You can restrict concept counts to a subset of subjects with the sample argument. Provide an integer to randomly select that many person_ids from the person table, or provide the name of a cohort table in the CDM to restrict counts to its subject_ids.

summariseConceptIdCounts(
  cdm = cdm,
  omopTableName = "condition_occurrence",
  sample = 50
) |>
  select(group_level, variable_name, estimate_name) |>
  glimpse()
#> Rows: 60
#> Columns: 3
#> $ group_level   <chr> "condition_occurrence", "condition_occurrence", "conditi…
#> $ variable_name <chr> "Viral sinusitis", "Osteoarthritis", "Polyp of colon", "…
#> $ estimate_name <chr> "count_records", "count_records", "count_records", "coun…

Display the results

Concept counts can be displayed using tableConceptIdCounts(). By default, it generates an interactive reactable table, but DT datatables are also supported.

result <- summariseConceptIdCounts(
  cdm = cdm,
  omopTableName = "measurement",
  countBy = "record"
)
tableConceptIdCounts(result = result, type = "reactable")

tableConceptIdCounts(result = result, type = "datatable")

The display argument in tableConceptIdCounts() controls which concept columns are shown. The default is display = "overall", which shows both standard and source concept information.

tableConceptIdCounts(result = result, display = "overall")

If display = "standard", the table shows only standard concept ID, standard concept name, and standard vocabulary.

tableConceptIdCounts(result = result, display = "standard")

If display = "source", the table shows only source concept ID, source concept name, and source vocabulary.

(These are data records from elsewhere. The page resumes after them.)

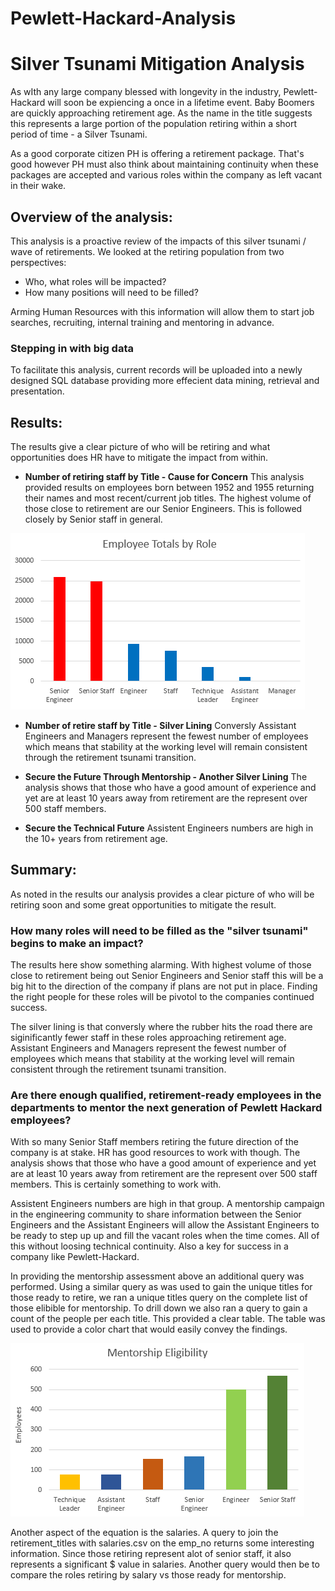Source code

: # Pewlett-Hackard-Analysis
# Silver Tsunami Mitigation Analysis
As wIth any large company blessed with longevity in the industry, Pewlett-Hackard will soon be expiencing a once in a lifetime event.  Baby Boomers are quickly approaching retirement age.  As the name in the title suggests this represents a large portion of the population retiring within a short period of time - a Silver Tsunami.

As a good corporate citizen PH is offering  a retirement package. That's good however PH must also think about maintaining continuity when these packages are accepted and various roles within the company as left vacant in their wake.

## Overview of the analysis: 
This analysis is a proactive review of the impacts of this silver tsunami / wave of retirements.  We looked at the retiring population from two perspectives:
  * Who, what roles will be impacted?
  * How many positions will need to be filled?

Arming Human Resources with this information will allow them to start job searches, recruiting, internal training and mentoring in advance.

### Stepping in with big data
To facilitate this analysis, current records will be uploaded into a newly designed SQL database providing more effecient data mining, retrieval and presentation.

## Results:

 The results give a clear picture of who will be retiring and what opportunities does HR have to mitigate the impact from within. 

*  **Number of retiring staff by Title - Cause for Concern**
This analysis provided results on employees born between 1952 and 1955 returning their names and most recent/current job titles.   The highest volume of those close to retirement are our Senior Engineers.  This is followed closely by Senior staff in general.  

![By Title](https://github.com/SusanFair/Pewlett-Hackard-Analysis/blob/main/Resources/retiring_titles_chart.PNG)

* **Number of retire staff by Title - Silver Lining**
Conversly Assistant Engineers and Managers represent the fewest number of employees which means that stability at the working level will remain consistent through the retirement tsunami transition.

* **Secure the Future Through Mentorship - Another Silver Lining**
 The analysis shows that those who have a good amount of experience and yet are at least 10 years away from retirement are the represent over 500 staff members.  

* **Secure the Technical Future**
Assistent Engineers numbers are high in the 10+ years from retirement age.  



## Summary: 
As noted in the results our analysis provides a clear picture of who will be retiring soon and some great opportunities to mitigate the result.

### How many roles will need to be filled as the "silver tsunami" begins to make an impact?

The results here show something alarming.  With highest volume of those close to retirement being out Senior Engineers and Senior staff this will be a big hit to the direction of the company if plans are not put in place. Finding the right people for these roles will be pivotol to the companies continued success.

The silver lining is that conversly where the rubber hits the road there are siginificantly fewer staff in these roles approaching retirement age.  Assistant Engineers and Managers represent the fewest number of employees which means that stability at the working level will remain consistent through the retirement tsunami transition.


### Are there enough qualified, retirement-ready employees in the departments to mentor the next generation of Pewlett Hackard employees?

With so many Senior Staff members retiring the future direction of the company is at stake.  HR has good resources to work with though.  The analysis shows that those who have a good amount of experience and yet are at least 10 years away from retirement are the represent over 500 staff members.  This is certainly something to work with.  

Assistent Engineers numbers are high in that group.  A mentorship campaign in the engineering community to share information between the Senior Engineers and the Assistant Engineers will allow the Assistant Engineers to be ready to step up up and fill the vacant roles when the time comes.  All of this without loosing technical continuity.  Also a key for success in a company like Pewlett-Hackard.

In providing the mentorship assessment above an additional query was performed. Using a similar query as was used to gain the unique titles for those ready to retire, we ran a unique titles query on the complete list of those elibible for mentorship.  To drill down we also ran a query to gain a count of the people per each title.  This provided a clear table.  The table was used to provide a color chart that would easily convey the findings.

![Mentorship](https://github.com/SusanFair/Pewlett-Hackard-Analysis/blob/main/Resources/mentorship_eligibility.PNG)

Another aspect of the equation is the salaries.  A query to join the retirement_titles with salaries.csv on the emp_no returns some interesting information.  Since those retiring represent alot of senior staff, it also represents a significant $ value in salaries.  Another query would then be to compare the roles retiring by salary vs those ready for mentorship.  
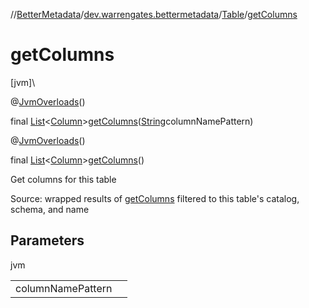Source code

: //[BetterMetadata](../../../index.md)/[dev.warrengates.bettermetadata](../index.md)/[Table](index.md)/[getColumns](get-columns.md)

# getColumns

[jvm]\

@[JvmOverloads](https://kotlinlang.org/api/latest/jvm/stdlib/kotlin.jvm/-jvm-overloads/index.html)()

final [List](https://docs.oracle.com/javase/8/docs/api/java/util/List.html)&lt;[Column](../-column/index.md)&gt;[getColumns](get-columns.md)([String](https://docs.oracle.com/javase/8/docs/api/java/lang/String.html)columnNamePattern)

@[JvmOverloads](https://kotlinlang.org/api/latest/jvm/stdlib/kotlin.jvm/-jvm-overloads/index.html)()

final [List](https://docs.oracle.com/javase/8/docs/api/java/util/List.html)&lt;[Column](../-column/index.md)&gt;[getColumns](get-columns.md)()

Get columns for this table

Source: wrapped results of [getColumns](https://docs.oracle.com/en/java/javase/17/docs/api/java.sql/java/sql/DatabaseMetaData.html#getColumns(java.lang.String,java.lang.String,java.lang.String,java.lang.String)) filtered to this table's catalog, schema, and name

## Parameters

jvm

| | |
|---|---|
| columnNamePattern |  |
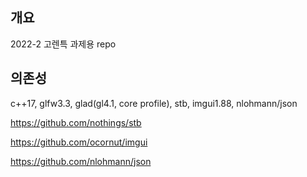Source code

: ## 개요

2022-2 고렌특 과제용 repo

## 의존성

c++17, glfw3.3, glad(gl4.1, core profile), stb, imgui1.88, nlohmann/json

https://github.com/nothings/stb

https://github.com/ocornut/imgui

https://github.com/nlohmann/json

tableConceptIdCounts(result = result, display = "source")

If display = "missing source", the table shows standard concepts for records that are missing a corresponding source concept ID.

tableConceptIdCounts(result = result, display = "missing source")
#> Warning in max(dplyr::pull(dplyr::tally(dplyr::group_by(result,
#> dplyr::across(-c("estimate_value")))), : no non-missing arguments to max;
#> returning -Inf

If display = "missing standard", the table shows source concepts for records that are missing a mapped standard concept ID.

tableConceptIdCounts(result = result, display = "missing standard")
#> Warning in max(dplyr::pull(dplyr::tally(dplyr::group_by(result,
#> dplyr::across(-c("estimate_value")))), : no non-missing arguments to max;
#> returning -Inf

Display the most frequent concepts

You can use the tableTopConceptCounts() function to display the most frequent concepts in an OMOP CDM table. By default, the function returns a gt table, but other formats supported by visOmopResults::tableType() can also be used.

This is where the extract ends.